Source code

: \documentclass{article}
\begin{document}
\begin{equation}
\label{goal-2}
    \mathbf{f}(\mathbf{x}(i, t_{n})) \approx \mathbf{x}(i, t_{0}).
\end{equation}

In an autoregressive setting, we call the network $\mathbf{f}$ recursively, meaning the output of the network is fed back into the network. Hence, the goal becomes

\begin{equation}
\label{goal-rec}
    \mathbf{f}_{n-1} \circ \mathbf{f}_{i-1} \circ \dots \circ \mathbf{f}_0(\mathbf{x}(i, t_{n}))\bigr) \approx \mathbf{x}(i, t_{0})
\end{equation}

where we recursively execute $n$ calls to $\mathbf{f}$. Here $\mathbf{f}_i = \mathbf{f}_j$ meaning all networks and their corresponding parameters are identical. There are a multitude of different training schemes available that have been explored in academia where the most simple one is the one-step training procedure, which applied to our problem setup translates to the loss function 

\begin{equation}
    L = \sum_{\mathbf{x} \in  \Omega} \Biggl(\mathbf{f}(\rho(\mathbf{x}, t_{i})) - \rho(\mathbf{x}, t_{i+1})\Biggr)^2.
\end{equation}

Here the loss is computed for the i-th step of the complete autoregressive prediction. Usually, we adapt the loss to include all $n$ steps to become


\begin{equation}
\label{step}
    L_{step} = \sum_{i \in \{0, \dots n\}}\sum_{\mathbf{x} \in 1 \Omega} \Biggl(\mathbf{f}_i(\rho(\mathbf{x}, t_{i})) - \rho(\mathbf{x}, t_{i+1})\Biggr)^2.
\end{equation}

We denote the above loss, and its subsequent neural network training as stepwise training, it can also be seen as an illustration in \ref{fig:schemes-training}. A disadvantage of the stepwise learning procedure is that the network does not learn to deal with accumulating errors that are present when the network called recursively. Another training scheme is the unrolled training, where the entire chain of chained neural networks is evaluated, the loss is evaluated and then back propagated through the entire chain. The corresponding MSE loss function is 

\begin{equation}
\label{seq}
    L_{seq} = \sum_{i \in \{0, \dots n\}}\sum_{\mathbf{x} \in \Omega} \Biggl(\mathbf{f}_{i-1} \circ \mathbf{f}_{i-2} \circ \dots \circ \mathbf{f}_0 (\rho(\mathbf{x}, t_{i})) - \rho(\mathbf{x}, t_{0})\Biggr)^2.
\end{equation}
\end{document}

## Work to be completed
Go through the data above and copy each line that holds the word "function".

## Solution to this problem
where we recursively execute $n$ calls to $\mathbf{f}$. Here $\mathbf{f}_i = \mathbf{f}_j$ meaning all networks and their corresponding parameters are identical. There are a multitude of different training schemes available that have been explored in academia where the most simple one is the one-step training procedure, which applied to our problem setup translates to the loss function 
We denote the above loss, and its subsequent neural network training as stepwise training, it can also be seen as an illustration in \ref{fig:schemes-training}. A disadvantage of the stepwise learning procedure is that the network does not learn to deal with accumulating errors that are present when the network called recursively. Another training scheme is the unrolled training, where the entire chain of chained neural networks is evaluated, the loss is evaluated and then back propagated through the entire chain. The corresponding MSE loss function is 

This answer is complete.